Problem to work on -
Which lines of the listing below contain the word "Darstellung"? Copy each of them.

Records for the exercise -
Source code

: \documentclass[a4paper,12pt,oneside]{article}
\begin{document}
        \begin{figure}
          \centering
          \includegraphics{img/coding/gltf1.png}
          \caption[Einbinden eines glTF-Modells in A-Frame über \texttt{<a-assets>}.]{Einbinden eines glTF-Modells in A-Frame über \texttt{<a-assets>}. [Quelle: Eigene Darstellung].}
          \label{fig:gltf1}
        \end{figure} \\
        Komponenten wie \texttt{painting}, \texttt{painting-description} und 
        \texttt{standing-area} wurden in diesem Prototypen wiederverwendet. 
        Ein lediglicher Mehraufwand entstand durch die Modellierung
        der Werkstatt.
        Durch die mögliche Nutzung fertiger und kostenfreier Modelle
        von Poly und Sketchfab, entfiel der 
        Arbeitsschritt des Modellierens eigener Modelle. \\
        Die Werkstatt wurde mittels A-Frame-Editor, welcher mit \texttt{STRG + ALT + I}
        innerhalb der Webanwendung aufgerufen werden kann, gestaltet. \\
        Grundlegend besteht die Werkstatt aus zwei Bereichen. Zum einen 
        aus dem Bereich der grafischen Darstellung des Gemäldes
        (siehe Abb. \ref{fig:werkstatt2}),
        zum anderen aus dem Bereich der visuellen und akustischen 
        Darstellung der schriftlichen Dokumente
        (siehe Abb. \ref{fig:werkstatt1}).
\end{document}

Solution to this task -
          \caption[Einbinden eines glTF-Modells in A-Frame über \texttt{<a-assets>}.]{Einbinden eines glTF-Modells in A-Frame über \texttt{<a-assets>}. [Quelle: Eigene Darstellung].}
        aus dem Bereich der grafischen Darstellung des Gemäldes
        Darstellung der schriftlichen Dokumente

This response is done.